The domestication of racial protest

kaepernick anthem“He’s not anti-American; he’s just against the bad parts of America.”
“They’re not attacking white people, just attacking the systems of racial exclusion.”
“Patriotism means criticizing the bad just as much as it means celebrating the good.”
“Of course all lives matter; but our system  doesn’t reflect that premise, so saying ‘black lives matter’ is an effort to make the promise a reality.”
“It’s not an attack on cops; it’s an attack on bad, racist cops.”

These are common phrases, which come with all the best intentions. And they often do reflect reality.

But there’s a real danger here as well. Are you sure Colin Kaepernick isn’t anti-American? Are you sure that the black lives matter protester truly believes the American dream can be redeemed? Are you sure she sees herself as a patriot? Are you sure they value blue lives in general and are merely trying to criticize the bad practices of a few?

Or are you displacing onto them what you want their protest to mean?

This is an important question, and one that reveals the diverse ways in which the American cultural landscape is deracinated. The most obvious form of racial depoliticization is to attack protest as illegitimate. We see this when Colin Kaepernick is denied the right to speak—because he’s not ‘really’ black, because he’s rich, because he’s pampered, because he’s not protesting ‘in the right way’ and so forth. Here, the right of the speaker to bring the experience of black life into contact with white comfort is directly denied.
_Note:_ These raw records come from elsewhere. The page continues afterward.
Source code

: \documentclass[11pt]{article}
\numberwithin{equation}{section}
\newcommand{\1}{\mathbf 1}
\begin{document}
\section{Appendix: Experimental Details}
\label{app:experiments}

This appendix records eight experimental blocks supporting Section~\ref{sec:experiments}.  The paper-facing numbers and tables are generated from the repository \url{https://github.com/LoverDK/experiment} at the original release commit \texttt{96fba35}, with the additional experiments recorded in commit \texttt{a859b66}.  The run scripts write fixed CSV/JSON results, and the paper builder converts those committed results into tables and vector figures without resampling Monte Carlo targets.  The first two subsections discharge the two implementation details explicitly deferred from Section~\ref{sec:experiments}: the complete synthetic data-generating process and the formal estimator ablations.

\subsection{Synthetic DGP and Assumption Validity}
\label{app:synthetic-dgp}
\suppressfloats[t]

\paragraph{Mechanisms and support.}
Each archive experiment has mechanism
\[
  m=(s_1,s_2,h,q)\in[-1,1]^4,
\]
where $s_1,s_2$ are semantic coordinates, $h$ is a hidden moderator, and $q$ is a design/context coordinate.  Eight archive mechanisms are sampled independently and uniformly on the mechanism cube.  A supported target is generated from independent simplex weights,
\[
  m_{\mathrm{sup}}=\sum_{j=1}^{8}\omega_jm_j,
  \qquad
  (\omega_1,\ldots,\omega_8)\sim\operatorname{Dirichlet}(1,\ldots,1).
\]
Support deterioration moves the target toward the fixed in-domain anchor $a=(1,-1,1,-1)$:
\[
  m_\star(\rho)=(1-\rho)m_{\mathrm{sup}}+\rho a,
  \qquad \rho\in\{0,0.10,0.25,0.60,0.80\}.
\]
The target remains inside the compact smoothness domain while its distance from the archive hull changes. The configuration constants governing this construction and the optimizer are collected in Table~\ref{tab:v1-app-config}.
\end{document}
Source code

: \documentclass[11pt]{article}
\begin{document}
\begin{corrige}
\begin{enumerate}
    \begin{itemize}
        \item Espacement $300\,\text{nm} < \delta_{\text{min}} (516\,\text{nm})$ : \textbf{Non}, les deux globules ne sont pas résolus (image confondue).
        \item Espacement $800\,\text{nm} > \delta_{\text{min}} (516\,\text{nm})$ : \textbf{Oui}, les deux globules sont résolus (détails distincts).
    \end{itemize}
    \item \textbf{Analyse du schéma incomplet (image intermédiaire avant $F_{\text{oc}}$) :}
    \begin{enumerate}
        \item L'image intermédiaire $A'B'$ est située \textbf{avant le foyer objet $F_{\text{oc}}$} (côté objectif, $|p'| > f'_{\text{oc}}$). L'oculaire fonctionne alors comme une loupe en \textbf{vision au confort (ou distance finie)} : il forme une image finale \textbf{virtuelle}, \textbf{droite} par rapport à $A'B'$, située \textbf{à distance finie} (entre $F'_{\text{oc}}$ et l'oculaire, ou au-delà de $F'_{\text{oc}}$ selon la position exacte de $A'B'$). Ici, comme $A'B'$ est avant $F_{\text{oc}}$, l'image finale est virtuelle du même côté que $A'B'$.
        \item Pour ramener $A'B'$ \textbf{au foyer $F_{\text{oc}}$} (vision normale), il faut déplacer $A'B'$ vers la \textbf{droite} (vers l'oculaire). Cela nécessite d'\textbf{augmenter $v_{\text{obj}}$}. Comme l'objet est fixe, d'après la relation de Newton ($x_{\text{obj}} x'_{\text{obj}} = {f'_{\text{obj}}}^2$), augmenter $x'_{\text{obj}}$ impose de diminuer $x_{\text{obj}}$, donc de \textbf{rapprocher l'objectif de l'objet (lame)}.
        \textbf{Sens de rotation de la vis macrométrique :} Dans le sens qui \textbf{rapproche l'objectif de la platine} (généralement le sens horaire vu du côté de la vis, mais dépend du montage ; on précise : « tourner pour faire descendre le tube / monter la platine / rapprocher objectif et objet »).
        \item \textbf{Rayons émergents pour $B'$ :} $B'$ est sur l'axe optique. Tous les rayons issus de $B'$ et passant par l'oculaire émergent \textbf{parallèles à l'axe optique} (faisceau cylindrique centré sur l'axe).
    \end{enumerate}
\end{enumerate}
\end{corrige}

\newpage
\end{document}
But this is not the only way in which race is rendered invisible. The same basic process takes place when well-meaning liberals take acts of protest and refigure them, shape them to fit their own narrative structures. To see protest purely as a form of ‘conscientious objection,’ as a call to honor the underlying promise of equality, is also a form of depoliticization. Against radical protest, we dissemble and domesticate. We impose a belief in the larger promise of racial harmony where such belief does not exist.

This act of translation is understandable. Conversation across the boundaries of experience is difficult under the best of circumstances. And the topic of race is hardly the best of circumstances. But this is precisely why we need to be careful.

Not every scream into the chasm of injustice is an invitation to build a bridge.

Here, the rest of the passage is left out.